Pfizer (NYSE:PFE) is one of the top pharmaceutical companies in the world. With more than $50 billion in annual sales and profits of more than $16 billion over the trailing twelve months, the company offers investors a great deal of stability. The problem is that its business has shown minimal growth in recent years. While its dividend may attract investors looking for recurring income, it may be a struggle to find another reason to buy shares of Pfizer today. However, recent developments could make the company much more investable in the near future.
Changes to the business could improve its growth rate
There are two big moves the company is making that will change how the stock looks and that should improve its growth rate as well.
The first is the spinoff of its Upjohn division, which encompasses the company's off-patent medicine. The division will merge with another drug manufacturer, Mylan.

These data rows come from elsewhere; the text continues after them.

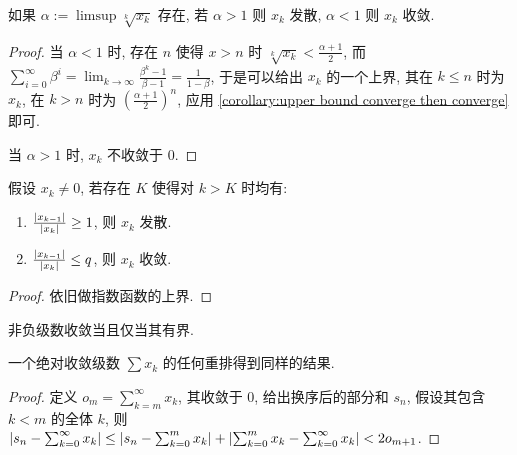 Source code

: \begin{lemma}[根判据]
    \label {lemma:converge root test}
    如果 \(\alpha := \limsup \sqrt[k]{x_k}\) 存在, 若 \(\alpha > 1\) 则 \(x_k\) 发散,
    \(\alpha < 1\) 则 \(x_k\) 收敛.

    \begin{proof}
        当 \(\alpha < 1\) 时, 存在 \(n\) 使得 \(x > n\) 时 \(\sqrt[k]{x_k} < \frac{\alpha + 1}{2}\),
        而 \(\sum_{i=0}^{\infty} \beta^i = \lim_{k \to \infty} \frac{\beta^k - 1}{\beta - 1} = \frac{1}{1 - \beta}\),
        于是可以给出 \(x_k\) 的一个上界, 其在 \(k \leq n\) 时为 \(x_k\), 在 \(k > n\) 时为 \({(\frac{\alpha + 1}{2})}^n\),
        应用 \ref{corollary:upper bound converge then converge} 即可.

        当 \(\alpha > 1\) 时,  \(x_k\) 不收敛于 \(0\).
    \end{proof}
\end{lemma}

\begin{lemma}[商判据]
    \label {lemma:converge quotient test}
    假设 \(x_k \neq 0\), 若存在 \(K\) 使得对 \(k > K\) 时均有:

    \begin{enumerate}
        \item \(\frac{\abs{x_{k-1}}}{\abs{x_k}} \geq 1\), 则 \(x_k\) 发散.
        \item \(\frac{\abs{x_{k-1}}}{\abs{x_k}} \leq q\), 则 \(x_k\) 收敛.
    \end{enumerate}

    \begin{proof}
        依旧做指数函数的上界.
    \end{proof}
\end{lemma}

\begin{lemma}
    非负级数收敛当且仅当其有界.
\end{lemma}

\begin{theorem}[重排定理]
    \label {theorem:rearrangement theorem}
    一个绝对收敛级数 \(\sum x_k\) 的任何重排得到同样的结果.

    \begin{proof}
        定义 \(o_m = \sum_{k=m}^{\infty} x_k\), 其收敛于 \(0\), 给出换序后的部分和 \(s_n\),
        假设其包含 \(k < m\) 的全体 \(k\), 则 \(\abs {s_n - \sum_{k=0}^{\infty} x_k} \leq \abs {s_n - \sum_{k=0}^{m} x_k} + \abs {\sum_{k=0}^{m} x_k - \sum_{k=0}^{\infty} x_k} < 2 o_{m+1}\).
    \end{proof}
\end{theorem}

Upjohn contributed $8.1 billion to the company's top line over the past nine months, or one-fifth of the $39.1 billion in sales that Pfizer earned over that time, but that's down 13% from the $9.3 billion that the segment generated over the prior-year period. Spinning off the business will allow Pfizer to focus on products that are exhibiting more growth, like breast cancer drug Ibrance, which has seen its sales rise 23% year to date. Eliquis, which treats blood clots, has also seen impressive year-over-year sales growth of 24%.

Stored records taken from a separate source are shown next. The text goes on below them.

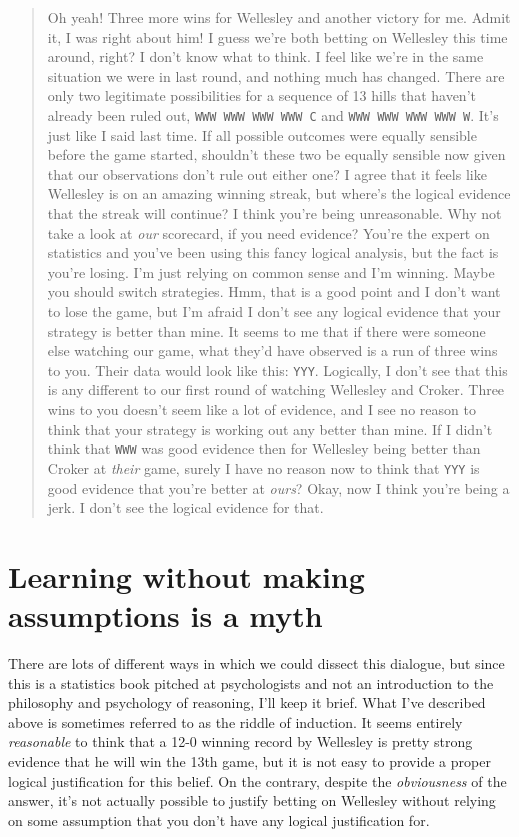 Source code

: \begin{quote}
\begin{dialogue}
 Oh yeah! Three more wins for Wellesley and another victory for me. Admit it, I was right about him! I guess we're both betting on Wellesley this time around, right?
 I don't know what to think. I feel like we're in the same situation we were in last round, and nothing much has changed. There are only two legitimate possibilities for a sequence of 13 hills that haven't already been ruled out, \texttt{WWW WWW WWW WWW C} and \texttt{WWW WWW WWW WWW W}. It's just like I said last time. If all possible outcomes were equally sensible before the game started, shouldn't these two be equally sensible now given that our observations don't rule out either one? I agree that it feels like Wellesley is on an amazing winning streak, but where's the logical evidence that the streak will continue?
 I think you're being unreasonable. Why not take a look at {\it our} scorecard, if you need evidence? You're the expert on statistics and you've been using this fancy logical analysis, but the fact is you're losing. I'm just relying on common sense and I'm winning. Maybe you should switch strategies.
 Hmm, that is a good point and I don't want to lose the game, but I'm afraid I don't see any logical evidence that your strategy is better than mine. It seems to me that if there were someone else watching our game, what they'd have observed is a run of three wins to you. Their data would look like this: \texttt{YYY}. Logically, I don't see that this is any different to our first round of watching Wellesley and Croker. Three wins to you doesn't seem like a lot of evidence, and I see no reason to think that your strategy is working out any better than mine. If I didn't think that \texttt{WWW} was good evidence then for Wellesley being better than Croker at {\it their} game, surely I have no reason now to think that \texttt{YYY} is good evidence that you're better at {\it ours}?
 Okay, now I think you're being a jerk.
 I don't see the logical evidence for that.
\end{dialogue}
\end{quote}

\section*{Learning without making assumptions is a myth}

There are lots of different ways in which we could dissect this dialogue, but since this is a statistics book pitched at psychologists and not an introduction to the philosophy and psychology of reasoning, I'll keep it brief. What I've described above is sometimes referred to as the riddle of induction. It seems entirely {\it reasonable} to think that a 12-0 winning record by Wellesley is pretty strong evidence that he will win the 13th game, but it is not easy to provide a proper logical justification for this belief. On the contrary, despite the {\it obviousness} of the answer, it's not actually possible to justify betting on Wellesley without relying on some assumption that you don't have any logical justification for.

Another change for Pfizer comes with its consumer healthcare business combining forces with GlaxoSmithKline in a joint venture, effective Jul. 31, 2019. It isn't a big segment of Pfizer's business, as its 2018 sales from consumer healthcare totaled just $3.6 billion, which is a relatively small chunk of the $53.6 billion in revenue it generated during the year. It didn't show much growth, either, rising just 3.8% from the prior year.
By shifting its focus onto products that are core to its business and that have been exhibiting more growth, Pfizer's stock becomes more valuable in the process. While sales for Pfizer will look smaller, its growth rate may actually improve. Revenue in the third quarter was down 4.6%, while year-to-date totals are down around 1.5%.

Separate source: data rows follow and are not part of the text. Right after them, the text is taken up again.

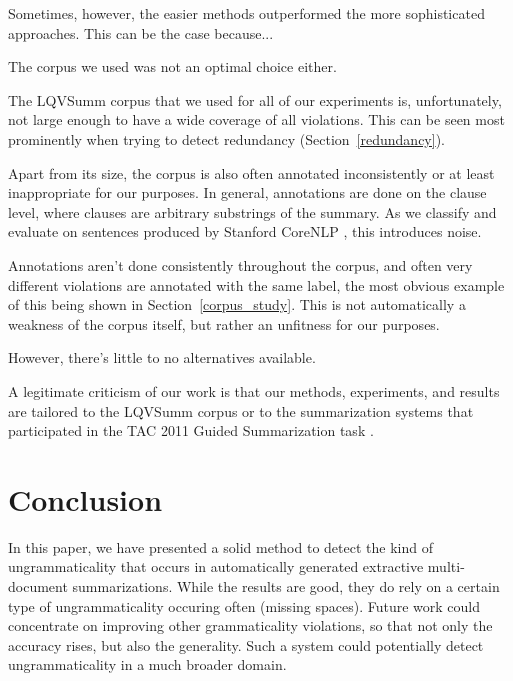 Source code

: \documentclass[a4paper,10pt]{scrartcl}
\theoremstyle{style}
\begin{document}
Sometimes, however, the easier methods outperformed the more sophisticated approaches. This can be the case because...


The corpus we used was not an optimal choice either.

The LQVSumm corpus that we used for all of our experiments is, unfortunately, not large enough to have a wide coverage of all violations. This can be seen most prominently when trying to detect redundancy (Section~\ref{redundancy}).

Apart from its size, the corpus is also often annotated inconsistently or at least inappropriate for our purposes. In general, annotations are done on the clause level, where clauses are arbitrary substrings of the summary. As we classify and evaluate on sentences produced by Stanford CoreNLP \citep{manning-EtAl:2014:P14-5}, this introduces noise.

Annotations aren't done consistently throughout the corpus, and often very different violations are annotated with the same label, the most obvious example of this being shown in Section~\ref{corpus_study}. This is not automatically a weakness of the corpus itself, but rather an unfitness for our purposes.

However, there's little to no alternatives available.

A legitimate criticism of our work is that our methods, experiments, and results are tailored to the LQVSumm corpus or to the summarization systems that participated in the TAC 2011 Guided Summarization task \citep{owczarzak2011overview}.



\section{Conclusion} %
\label{conclusion}

In this paper, we have presented a solid method to detect the kind of ungrammaticality that occurs in automatically generated extractive multi-document summarizations. While the results are good, they do rely on a certain type of ungrammaticality occuring often (missing spaces). Future work could concentrate on improving other grammaticality violations, so that not only the accuracy rises, but also the generality. Such a system could potentially detect ungrammaticality in a much broader domain.
\end{document}
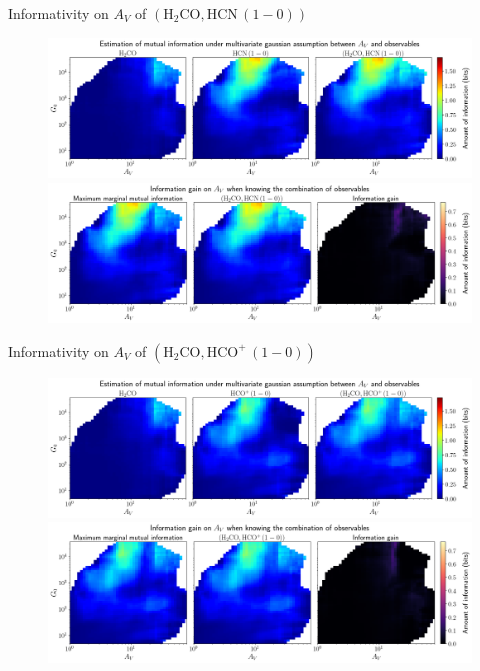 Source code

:\documentclass{beamer}
\begin{document}
\begin{frame}{Informativity on $A_V$ of $\left(\mathrm{H_2CO},\mathrm{HCN\,(1-0)}\right)$}
    \begin{figure}
        \centering
        \includegraphics[width=0.95\linewidth]{../linearinfogauss/av__h2co_hcn10_linearinfogauss.png}
        \vfill
        \includegraphics[width=0.95\linewidth]{../linearinfogauss/av__h2co_hcn10_linearinfogauss_gain.png}
    \end{figure}
\end{frame}

\begin{frame}{Informativity on $A_V$ of $\left(\mathrm{H_2CO},\mathrm{HCO^+\,(1-0)}\right)$}
    \begin{figure}
        \centering
        \includegraphics[width=0.95\linewidth]{../linearinfogauss/av__h2co_hcop10_linearinfogauss.png}
        \vfill
        \includegraphics[width=0.95\linewidth]{../linearinfogauss/av__h2co_hcop10_linearinfogauss_gain.png}
    \end{figure}
\end{frame}
\end{document}
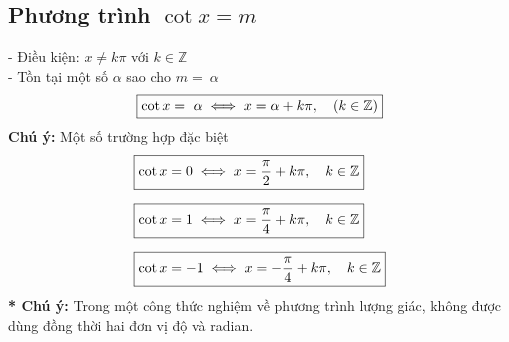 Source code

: \subsection{Phương trình $\cot x = m$}
\noindent\hspace*{1cm}- Điều kiện: $x \neq k\pi$ với $k \in \mathbb{Z}$\\[6pt]
\noindent\hspace*{1cm}- Tồn tại một số $\alpha$ sao cho $m = \ \alpha$
\[
    \begin{aligned}
        \fbox{$
            \cot x = \ \alpha \iff x = \alpha + k\pi, 
            \quad 
            \left(
                k \in \mathbb{Z}
            \right)      
        $}
    \end{aligned}
\]
\noindent\textbf{Chú ý:} Một số trường hợp đặc biệt
\noindent\hspace*{1cm}
\[
    \begin{aligned}
        &\fbox{$\cot x = 0 \iff x = \dfrac{\pi}{2} + k\pi, \quad k \in \mathbb{Z}$}\\[6pt]
        &\fbox{$\cot x = 1 \iff x = \dfrac{\pi}{4} + k\pi, \quad k \in \mathbb{Z}$}\\[6pt]
        &\fbox{$\cot x = -1 \iff x = -\dfrac{\pi}{4} + k\pi, \quad k \in \mathbb{Z}$}
    \end{aligned}
\]
\textbf{* Chú ý:} Trong một công thức nghiệm về phương trình lượng giác, không được dùng đồng thời hai đơn vị độ và radian.

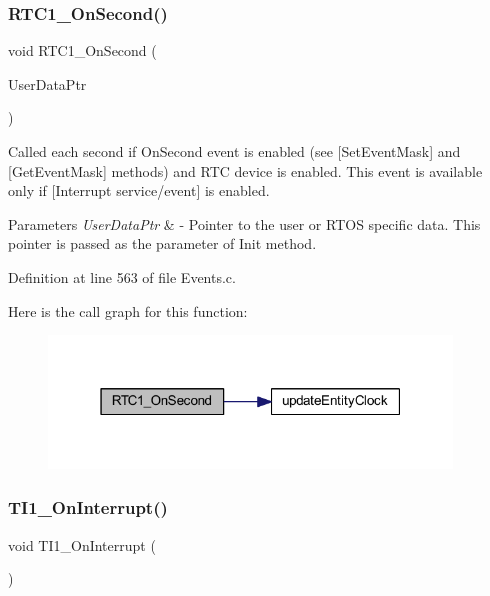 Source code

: \subsubsection{\texorpdfstring{R\+T\+C1\+\_\+\+On\+Second()}{RTC1\_OnSecond()}}
{\footnotesize\ttfamily void R\+T\+C1\+\_\+\+On\+Second (\begin{DoxyParamCaption}\item[{L\+D\+D\+\_\+\+T\+User\+Data $\ast$}]{User\+Data\+Ptr }\end{DoxyParamCaption})}



Called each second if On\+Second event is enabled (see \mbox{[}Set\+Event\+Mask\mbox{]} and \mbox{[}Get\+Event\+Mask\mbox{]} methods) and R\+TC device is enabled. This event is available only if \mbox{[}Interrupt service/event\mbox{]} is enabled. 


\begin{DoxyParams}{Parameters}
{\em User\+Data\+Ptr} & -\/ Pointer to the user or R\+T\+OS specific data. This pointer is passed as the parameter of Init method. \\
\hline
\end{DoxyParams}


Definition at line 563 of file Events.\+c.

Here is the call graph for this function\+:
\nopagebreak
\begin{figure}[H]
\begin{center}
\leavevmode
\includegraphics[width=304pt]{group___events__module_ga2f94110e651cb30cba928647e91e92d4_cgraph}
\end{center}
\end{figure}
\mbox{\label{group___events__module_ga01b566cf25a21b34152513dcb1321a11}} 
\subsubsection{\texorpdfstring{T\+I1\+\_\+\+On\+Interrupt()}{TI1\_OnInterrupt()}}
{\footnotesize\ttfamily void T\+I1\+\_\+\+On\+Interrupt (\begin{DoxyParamCaption}\item[{void}]{ }\end{DoxyParamCaption})}

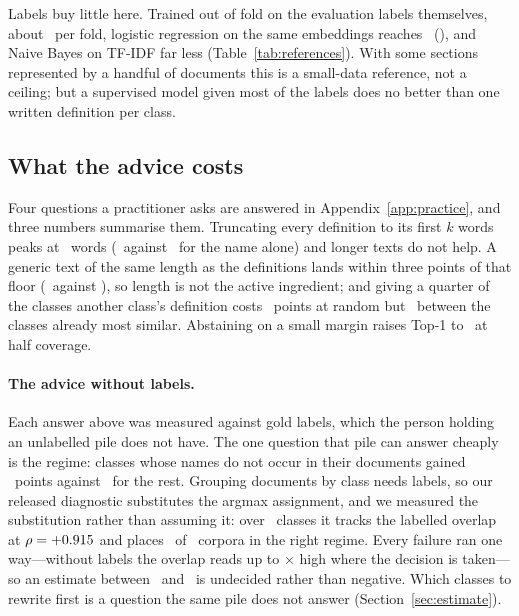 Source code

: \documentclass[11pt]{article}
\begin{document}
Labels buy little here. Trained out of fold on the evaluation labels
themselves, about \RefTrainLabels\ per fold, logistic regression on the same
embeddings reaches \RefLRTopOne\ (\RefLRPStat), and Naive Bayes on TF-IDF far
less (Table~\ref{tab:references}). With some sections represented by a handful of documents this is
a small-data reference, not a ceiling; but a supervised model given most of the
labels does no better than one written definition per class.

\subsection{What the advice costs}
\label{sec:practice}

Four questions a practitioner asks are answered in
Appendix~\ref{app:practice}, and three numbers summarise them. Truncating every
definition to its first $k$ words peaks at \DoseBestWords\ words
(\DoseBestTopOne\ against \DoseNameOnly\ for the name alone) and longer texts
do not help. A generic text of the same length as the definitions lands within
three points of that floor (\NoiseGeneric\ against \NoiseFloor), so length is
not the active ingredient; and giving a quarter of the classes another class's
definition costs \NoiseRandomQuarter~points at random but
\NoiseNeighbourQuarter\ between the classes already most similar. Abstaining on
a small margin raises Top-1 to \AbstainHalfTopOne\ at half coverage.

\paragraph{The advice without labels.}
Each answer above was measured against gold labels, which the person holding an
unlabelled pile does not have. The one question that pile can answer cheaply is
the regime: classes whose names do not occur in their documents gained
\GapBelowGain~points against \GapAboveGain\ for the rest. Grouping documents
by class needs labels, so our released diagnostic substitutes the argmax
assignment, and we measured the substitution rather than assuming it: over
\OverlapClasses\ classes it tracks the labelled overlap at
$\rho = +0.915$ and places \OverlapCorporaAgreeing\ of
\OverlapCorpora\ corpora in the right regime. Every failure ran one
way---without labels the overlap reads up to \OverlapWorstInflation$\times$
high where the decision is taken---so an estimate between \OverlapThreshold\
and \OverlapUndecidedUpper\ is undecided rather than negative. Which classes
to rewrite first is a question the same pile does not answer
(Section~\ref{sec:estimate}).
\end{document}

But will it be enough to attract growth investors?
Although Pfizer will be cutting some low-performing segments out of the stock's financial results, what's left may still not be enough to make the company an attractive buy from a growth perspective. In Q3, the company's biopharma segment, which accounts for 80% of its top line, was up just 7.3% from the prior-year quarter, while year-to-date figures show even less impressive growth – 4.1%. Aside from its oncology products, where sales were up 28% in Q3, there aren't a whole lot of reasons for growth investors to get excited.
That makes Pfizer primarily a buy for those investors who are looking for a recurring payout and a bit of stability as well. The low-volatility stock currently pays its shareholders a quarterly dividend of $0.38. The company recently hiked its dividend payments from $0.36 and the dividend yield is now up to 3.9%, well above the 1.85% that the S&P 500 averages. While it's not a Dividend Aristocrat, Pfizer has been raising its payouts consistently since 2010.
Is the stock a buy?
If you're looking for a solid dividend stock to buy and hold, Pfizer could be a good option for your portfolio. And with better prospects for growth moving forward, the stock may perform better than it has over the past five years -- rising just 18%, far below the S&P 500, which is up 62% over the same period.
But with higher-yielding dividend stocks out there and better options available for growth, there isn't an overly compelling reason to buy Pfizer today, especially with all the changes that the company is undergoing. Until Pfizer can show some strong, sustainable growth, investors may want to look elsewhere, at other healthcare stocks to invest in.